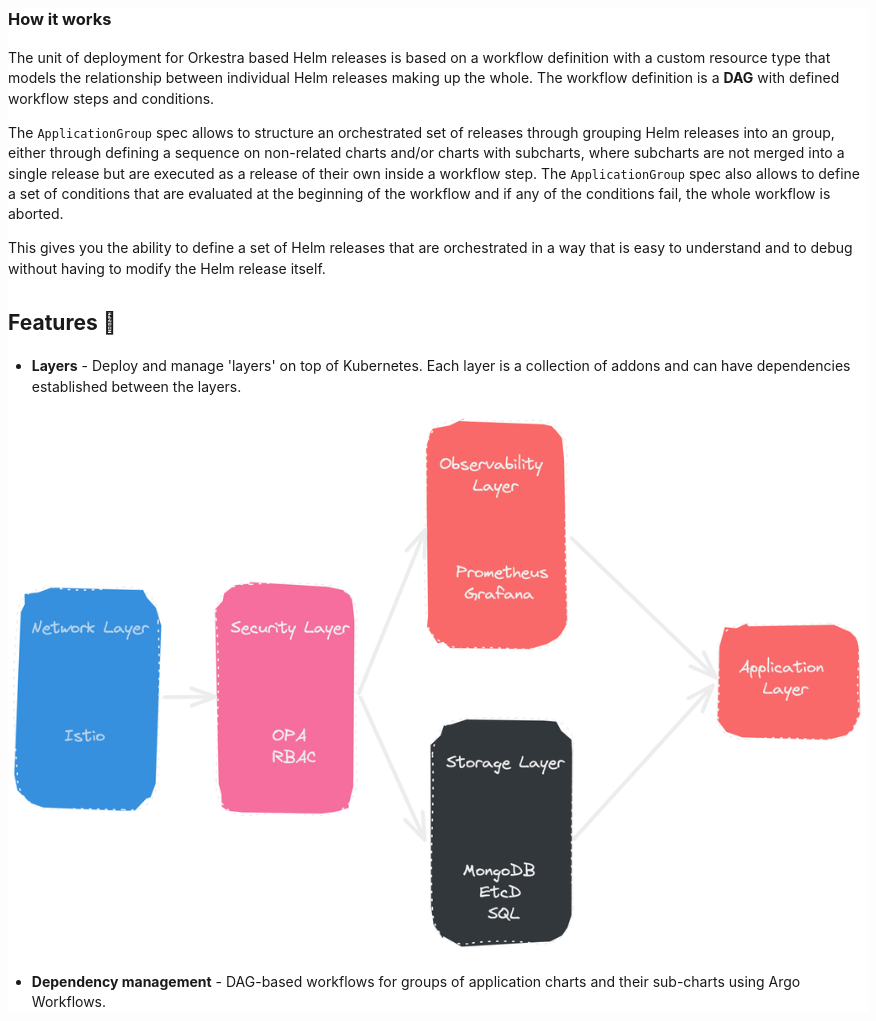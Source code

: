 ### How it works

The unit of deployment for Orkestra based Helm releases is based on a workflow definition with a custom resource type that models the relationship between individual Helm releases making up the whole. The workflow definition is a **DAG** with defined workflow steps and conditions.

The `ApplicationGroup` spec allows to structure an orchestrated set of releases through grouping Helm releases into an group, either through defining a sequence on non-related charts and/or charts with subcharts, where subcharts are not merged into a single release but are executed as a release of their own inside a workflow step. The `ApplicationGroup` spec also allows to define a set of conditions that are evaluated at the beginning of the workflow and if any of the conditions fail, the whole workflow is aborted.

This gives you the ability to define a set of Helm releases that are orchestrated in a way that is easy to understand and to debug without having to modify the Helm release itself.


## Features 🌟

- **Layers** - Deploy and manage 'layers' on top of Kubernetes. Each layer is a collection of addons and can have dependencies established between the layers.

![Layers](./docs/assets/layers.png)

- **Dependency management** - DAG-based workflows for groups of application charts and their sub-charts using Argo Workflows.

About this task
Every line of the material above that has the string "whole" needs pulling out.

Answer to the exercise
The unit of deployment for Orkestra based Helm releases is based on a workflow definition with a custom resource type that models the relationship between individual Helm releases making up the whole. The workflow definition is a **DAG** with defined workflow steps and conditions.
The `ApplicationGroup` spec allows to structure an orchestrated set of releases through grouping Helm releases into an group, either through defining a sequence on non-related charts and/or charts with subcharts, where subcharts are not merged into a single release but are executed as a release of their own inside a workflow step. The `ApplicationGroup` spec also allows to define a set of conditions that are evaluated at the beginning of the workflow and if any of the conditions fail, the whole workflow is aborted.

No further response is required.